►

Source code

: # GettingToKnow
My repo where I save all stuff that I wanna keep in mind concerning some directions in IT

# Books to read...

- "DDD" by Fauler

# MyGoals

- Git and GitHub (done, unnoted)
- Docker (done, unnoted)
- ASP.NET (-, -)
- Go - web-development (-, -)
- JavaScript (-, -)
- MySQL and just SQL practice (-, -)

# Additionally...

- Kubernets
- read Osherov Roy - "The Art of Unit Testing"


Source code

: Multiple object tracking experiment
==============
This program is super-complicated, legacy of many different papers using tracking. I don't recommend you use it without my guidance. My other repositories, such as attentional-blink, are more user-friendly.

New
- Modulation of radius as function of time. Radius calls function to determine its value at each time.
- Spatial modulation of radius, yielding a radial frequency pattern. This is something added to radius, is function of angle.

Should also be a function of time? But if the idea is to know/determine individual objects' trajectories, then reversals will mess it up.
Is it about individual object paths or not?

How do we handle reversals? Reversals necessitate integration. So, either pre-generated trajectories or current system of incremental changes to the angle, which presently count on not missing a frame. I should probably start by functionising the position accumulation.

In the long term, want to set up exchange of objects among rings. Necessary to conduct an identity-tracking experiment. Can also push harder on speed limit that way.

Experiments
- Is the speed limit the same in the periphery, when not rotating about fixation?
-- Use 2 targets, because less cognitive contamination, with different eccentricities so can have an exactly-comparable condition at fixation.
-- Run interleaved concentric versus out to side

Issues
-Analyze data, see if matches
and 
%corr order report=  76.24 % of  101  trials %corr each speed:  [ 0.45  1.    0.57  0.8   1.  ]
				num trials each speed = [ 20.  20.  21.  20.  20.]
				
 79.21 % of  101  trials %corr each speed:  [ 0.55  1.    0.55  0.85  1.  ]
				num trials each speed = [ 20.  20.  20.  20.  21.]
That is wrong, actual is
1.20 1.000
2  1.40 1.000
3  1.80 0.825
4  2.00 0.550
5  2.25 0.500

◄
►

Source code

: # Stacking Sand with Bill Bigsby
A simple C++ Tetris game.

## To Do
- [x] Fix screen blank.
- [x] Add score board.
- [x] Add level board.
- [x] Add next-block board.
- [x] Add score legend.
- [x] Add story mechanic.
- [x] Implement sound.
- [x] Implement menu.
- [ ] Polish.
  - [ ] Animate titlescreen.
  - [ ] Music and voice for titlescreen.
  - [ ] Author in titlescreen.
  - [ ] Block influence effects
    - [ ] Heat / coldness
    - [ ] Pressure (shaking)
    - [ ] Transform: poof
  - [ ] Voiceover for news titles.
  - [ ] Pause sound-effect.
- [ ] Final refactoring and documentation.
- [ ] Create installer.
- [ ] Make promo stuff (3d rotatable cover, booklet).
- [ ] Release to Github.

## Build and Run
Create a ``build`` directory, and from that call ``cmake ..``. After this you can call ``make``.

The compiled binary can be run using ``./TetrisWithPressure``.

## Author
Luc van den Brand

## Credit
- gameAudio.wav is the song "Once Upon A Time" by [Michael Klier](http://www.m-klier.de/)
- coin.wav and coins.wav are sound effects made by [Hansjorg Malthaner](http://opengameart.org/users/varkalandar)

◄

--- TASK INSTRUCTIONS ---
All lines in the listing above with the string "stuff" should be returned.

--- WRITTEN REPLY ---
My repo where I save all stuff that I wanna keep in mind concerning some directions in IT
- [ ] Make promo stuff (3d rotatable cover, booklet).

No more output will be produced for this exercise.